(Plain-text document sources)
----------------

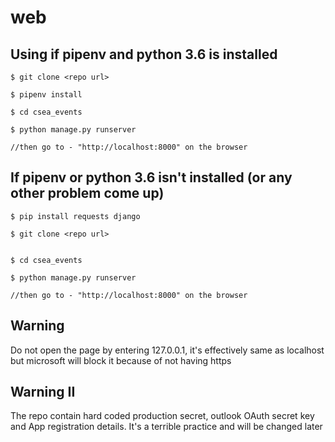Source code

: # web
 ## Using if pipenv and python 3.6 is installed
 
```
$ git clone <repo url>

$ pipenv install

$ cd csea_events

$ python manage.py runserver

//then go to - "http://localhost:8000" on the browser

```

## If pipenv or python 3.6 isn't installed (or any other problem come up)

```
$ pip install requests django

$ git clone <repo url>


$ cd csea_events

$ python manage.py runserver

//then go to - "http://localhost:8000" on the browser
```

## Warning

Do not open the page by entering 127.0.0.1, it's effectively same as localhost but microsoft will block it because of not having https

## Warning II

The repo contain hard coded production secret, outlook OAuth secret key and App registration details. It's a terrible practice and will be changed later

----------------

What to produce: Could you restate the entries word for word, skipping any pictures?

Finished task:
Source code

: # web
 ## Using if pipenv and python 3.6 is installed
 
```
$ git clone <repo url>

$ pipenv install

$ cd csea_events

$ python manage.py runserver

//then go to - "http://localhost:8000" on the browser

```

## If pipenv or python 3.6 isn't installed (or any other problem come up)

```
$ pip install requests django

$ git clone <repo url>


$ cd csea_events

$ python manage.py runserver

//then go to - "http://localhost:8000" on the browser
```

## Warning

Do not open the page by entering 127.0.0.1, it's effectively same as localhost but microsoft will block it because of not having https

## Warning II

The repo contain hard coded production secret, outlook OAuth secret key and App registration details. It's a terrible practice and will be changed later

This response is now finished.